API

Creating plans

NonuniformFFTs.PlanNUFFTType
PlanNUFFT([T = ComplexF64], dims::Dims; ntransforms = Val(1), backend = CPU(), kwargs...)

Construct a plan for performing non-uniform FFTs (NUFFTs).

The created plan contains all data needed to perform NUFFTs for non-uniform data of type T (ComplexF64 by default) and uniform data with dimensions dims.

Optional keyword arguments

  • ntransforms = Val(1): the number of simultaneous transforms to perform. This is useful if one wants to transform multiple scalar quantities at the same non-uniform points.

  • backend::KernelAbstractions.Backend = CPU(): corresponds to the device type where everything will be executed. This could be e.g. CUDABackend() if CUDA.jl is loaded.

NUFFT parameters

The following parameters control transform accuracy. The default values give a relative accuracy of the order of $10^{-7}$ for Float64 or ComplexF64 data.

  • m = HalfSupport(4): the half-support of the convolution kernels. Large values increase accuracy at the cost of performance.

  • σ = 2.0: NUFFT oversampling factor. Typical values are 2.0 (more accurate) and 1.25 (faster), but other values such as 1.5 should also work.

  • kernel::AbstractKernel = BackwardsKaiserBesselKernel(): convolution kernel used for NUFFTs.

Main performance parameters

  • kernel_evalmode: method used for kernel evaluation. The default is FastApproximation on CPU, which will attempt to use a fast approximation method which greatly speeds up kernel evaluation. On GPUs the default is Direct, as the fast approximation method is not necessarily faster.

  • block_size: the block size (in number of elements) when using block partitioning or when sorting is enabled. This enables spatial sorting of points, even when sort_points = False() (which actually permutes point data for possibly faster memory accesses). The block size can be tuned for maximal performance. It can either be passed as an Int (linear block size) or as a tuple (B₁, …, Bₙ) to specify the block size in each Cartesian direction. The current default is 4096 on the CPU and around 1024 on the GPU (but depends on the number of dimensions). These may change in the future or even depend on the actual computing device. On the CPU, using block partitioning is required for running with multiple threads. On the GPU, this option is ignored if gpu_method = :shared_memory. Blocking / spatial sorting can be completely disabled by passing block_size = nothing (but this is generally slower).
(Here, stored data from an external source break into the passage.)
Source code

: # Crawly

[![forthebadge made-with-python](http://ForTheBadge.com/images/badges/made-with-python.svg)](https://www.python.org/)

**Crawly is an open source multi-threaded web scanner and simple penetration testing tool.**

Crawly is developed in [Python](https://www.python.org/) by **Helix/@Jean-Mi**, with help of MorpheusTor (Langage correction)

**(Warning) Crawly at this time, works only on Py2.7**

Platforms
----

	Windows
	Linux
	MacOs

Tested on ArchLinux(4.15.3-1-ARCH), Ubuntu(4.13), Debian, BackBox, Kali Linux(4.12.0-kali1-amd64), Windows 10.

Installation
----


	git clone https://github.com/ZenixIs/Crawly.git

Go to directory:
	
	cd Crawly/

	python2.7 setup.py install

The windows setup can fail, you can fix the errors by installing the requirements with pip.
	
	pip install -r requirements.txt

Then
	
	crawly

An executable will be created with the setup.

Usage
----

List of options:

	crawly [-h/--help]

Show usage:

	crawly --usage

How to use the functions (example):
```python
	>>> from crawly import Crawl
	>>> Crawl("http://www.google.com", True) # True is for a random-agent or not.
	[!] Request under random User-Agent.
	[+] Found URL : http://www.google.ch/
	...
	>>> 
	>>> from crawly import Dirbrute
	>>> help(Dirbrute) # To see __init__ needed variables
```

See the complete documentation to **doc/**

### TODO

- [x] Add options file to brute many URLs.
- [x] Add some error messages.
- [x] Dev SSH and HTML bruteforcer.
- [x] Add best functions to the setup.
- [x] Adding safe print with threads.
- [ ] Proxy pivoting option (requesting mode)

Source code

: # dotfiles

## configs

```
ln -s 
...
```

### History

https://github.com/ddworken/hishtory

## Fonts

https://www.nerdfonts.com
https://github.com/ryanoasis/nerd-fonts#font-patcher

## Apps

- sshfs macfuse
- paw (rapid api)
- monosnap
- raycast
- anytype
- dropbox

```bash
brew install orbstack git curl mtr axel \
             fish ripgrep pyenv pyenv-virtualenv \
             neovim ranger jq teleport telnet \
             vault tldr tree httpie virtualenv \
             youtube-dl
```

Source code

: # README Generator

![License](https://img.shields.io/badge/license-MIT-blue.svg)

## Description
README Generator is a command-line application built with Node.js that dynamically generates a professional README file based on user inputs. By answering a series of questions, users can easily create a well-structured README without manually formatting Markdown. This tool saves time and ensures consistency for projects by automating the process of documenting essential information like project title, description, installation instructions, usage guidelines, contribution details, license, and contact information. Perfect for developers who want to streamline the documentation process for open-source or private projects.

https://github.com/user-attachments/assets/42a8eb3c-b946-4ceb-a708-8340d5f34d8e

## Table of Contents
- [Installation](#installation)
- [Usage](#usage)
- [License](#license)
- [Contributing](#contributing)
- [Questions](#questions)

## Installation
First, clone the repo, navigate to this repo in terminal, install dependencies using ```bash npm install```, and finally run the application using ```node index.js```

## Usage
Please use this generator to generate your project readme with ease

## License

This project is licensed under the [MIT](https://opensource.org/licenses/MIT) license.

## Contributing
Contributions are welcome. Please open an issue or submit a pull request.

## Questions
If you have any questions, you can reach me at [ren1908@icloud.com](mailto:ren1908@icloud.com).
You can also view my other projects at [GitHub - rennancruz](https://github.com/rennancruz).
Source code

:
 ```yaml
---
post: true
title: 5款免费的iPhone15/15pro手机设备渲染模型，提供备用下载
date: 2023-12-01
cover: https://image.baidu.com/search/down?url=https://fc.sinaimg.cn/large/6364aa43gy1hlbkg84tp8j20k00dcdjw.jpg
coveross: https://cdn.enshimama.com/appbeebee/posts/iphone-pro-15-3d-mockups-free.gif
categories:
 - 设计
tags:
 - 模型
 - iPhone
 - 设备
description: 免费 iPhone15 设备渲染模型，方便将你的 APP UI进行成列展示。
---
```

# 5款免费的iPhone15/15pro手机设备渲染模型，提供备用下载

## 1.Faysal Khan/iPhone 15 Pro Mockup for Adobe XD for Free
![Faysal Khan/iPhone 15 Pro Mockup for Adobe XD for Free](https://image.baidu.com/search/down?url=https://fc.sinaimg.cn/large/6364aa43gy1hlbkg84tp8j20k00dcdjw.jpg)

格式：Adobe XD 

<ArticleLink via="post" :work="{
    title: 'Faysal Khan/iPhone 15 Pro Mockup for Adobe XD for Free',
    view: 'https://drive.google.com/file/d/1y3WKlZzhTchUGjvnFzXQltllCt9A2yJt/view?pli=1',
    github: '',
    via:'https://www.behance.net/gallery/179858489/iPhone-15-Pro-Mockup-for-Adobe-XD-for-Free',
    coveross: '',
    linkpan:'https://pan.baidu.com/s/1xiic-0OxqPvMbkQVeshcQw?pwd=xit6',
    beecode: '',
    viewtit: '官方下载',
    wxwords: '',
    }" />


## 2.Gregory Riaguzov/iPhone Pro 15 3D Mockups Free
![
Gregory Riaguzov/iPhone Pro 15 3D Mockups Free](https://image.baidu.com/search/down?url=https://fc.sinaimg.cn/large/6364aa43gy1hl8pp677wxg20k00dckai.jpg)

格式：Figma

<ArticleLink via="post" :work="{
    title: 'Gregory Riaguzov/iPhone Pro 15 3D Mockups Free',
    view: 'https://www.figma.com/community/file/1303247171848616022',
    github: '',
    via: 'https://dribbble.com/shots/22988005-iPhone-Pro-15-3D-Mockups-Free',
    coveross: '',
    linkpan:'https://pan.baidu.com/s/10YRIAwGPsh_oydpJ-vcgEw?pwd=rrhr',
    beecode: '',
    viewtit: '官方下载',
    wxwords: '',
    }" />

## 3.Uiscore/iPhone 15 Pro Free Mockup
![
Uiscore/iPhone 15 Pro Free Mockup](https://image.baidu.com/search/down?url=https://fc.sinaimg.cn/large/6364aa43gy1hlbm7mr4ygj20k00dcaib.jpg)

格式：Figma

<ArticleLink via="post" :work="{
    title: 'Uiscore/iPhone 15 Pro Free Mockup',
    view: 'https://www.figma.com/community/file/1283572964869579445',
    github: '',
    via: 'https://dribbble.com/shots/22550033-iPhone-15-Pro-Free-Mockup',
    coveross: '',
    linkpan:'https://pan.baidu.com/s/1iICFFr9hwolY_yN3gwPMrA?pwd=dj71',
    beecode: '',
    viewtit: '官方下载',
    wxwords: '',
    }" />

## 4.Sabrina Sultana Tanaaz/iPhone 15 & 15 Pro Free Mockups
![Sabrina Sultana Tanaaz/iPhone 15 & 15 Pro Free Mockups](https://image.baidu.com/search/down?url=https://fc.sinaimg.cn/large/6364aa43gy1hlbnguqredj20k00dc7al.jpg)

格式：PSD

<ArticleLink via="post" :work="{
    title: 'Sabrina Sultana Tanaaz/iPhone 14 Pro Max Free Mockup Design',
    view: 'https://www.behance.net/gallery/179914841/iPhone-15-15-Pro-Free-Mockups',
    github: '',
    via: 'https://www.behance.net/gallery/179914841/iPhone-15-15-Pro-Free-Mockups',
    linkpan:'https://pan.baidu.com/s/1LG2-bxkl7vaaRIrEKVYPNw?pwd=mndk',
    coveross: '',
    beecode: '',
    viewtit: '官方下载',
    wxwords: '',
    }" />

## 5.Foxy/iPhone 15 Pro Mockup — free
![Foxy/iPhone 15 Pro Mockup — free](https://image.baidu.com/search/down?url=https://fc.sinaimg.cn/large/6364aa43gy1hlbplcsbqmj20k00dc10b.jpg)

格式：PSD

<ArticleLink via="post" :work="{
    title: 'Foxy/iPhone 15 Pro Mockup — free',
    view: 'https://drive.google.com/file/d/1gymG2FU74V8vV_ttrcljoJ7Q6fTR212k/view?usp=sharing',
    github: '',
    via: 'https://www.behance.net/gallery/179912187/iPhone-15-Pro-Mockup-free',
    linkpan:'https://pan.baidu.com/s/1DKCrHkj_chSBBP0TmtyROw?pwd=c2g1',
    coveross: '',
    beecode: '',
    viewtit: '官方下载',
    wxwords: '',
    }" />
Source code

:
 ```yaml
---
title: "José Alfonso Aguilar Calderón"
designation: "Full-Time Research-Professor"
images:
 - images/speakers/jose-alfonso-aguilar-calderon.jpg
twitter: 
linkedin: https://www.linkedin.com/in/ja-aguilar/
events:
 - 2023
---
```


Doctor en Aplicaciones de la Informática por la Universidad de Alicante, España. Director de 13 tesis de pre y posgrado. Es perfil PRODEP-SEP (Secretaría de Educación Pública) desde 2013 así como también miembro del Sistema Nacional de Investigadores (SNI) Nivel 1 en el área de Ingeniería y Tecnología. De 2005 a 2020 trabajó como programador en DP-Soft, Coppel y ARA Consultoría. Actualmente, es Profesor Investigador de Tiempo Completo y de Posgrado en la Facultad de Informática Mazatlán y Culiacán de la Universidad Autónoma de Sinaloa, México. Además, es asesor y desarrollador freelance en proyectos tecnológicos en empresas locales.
  • gpu_method: allows to select between different implementations of GPU transforms. Possible options are:

    • :global_memory (default): directly read and write onto arrays in global memory in spreading (type-1) and interpolation (type-2) operations;

    • :shared_memory: copy data between global memory and shared memory (local to each GPU workgroup) and perform most operations in the latter, which is faster and can help avoid some atomic operations in type-1 transforms. We try to use as much shared memory as is typically available on current GPUs (which is typically 48 KiB on CUDA and 64 KiB on AMDGPU). Note that this method completely ignores the block_size parameter, as the actual block size is adjusted to maximise shared memory usage. When this method is enabled, one can play with the gpu_batch_size parameter (see below) to further tune performance.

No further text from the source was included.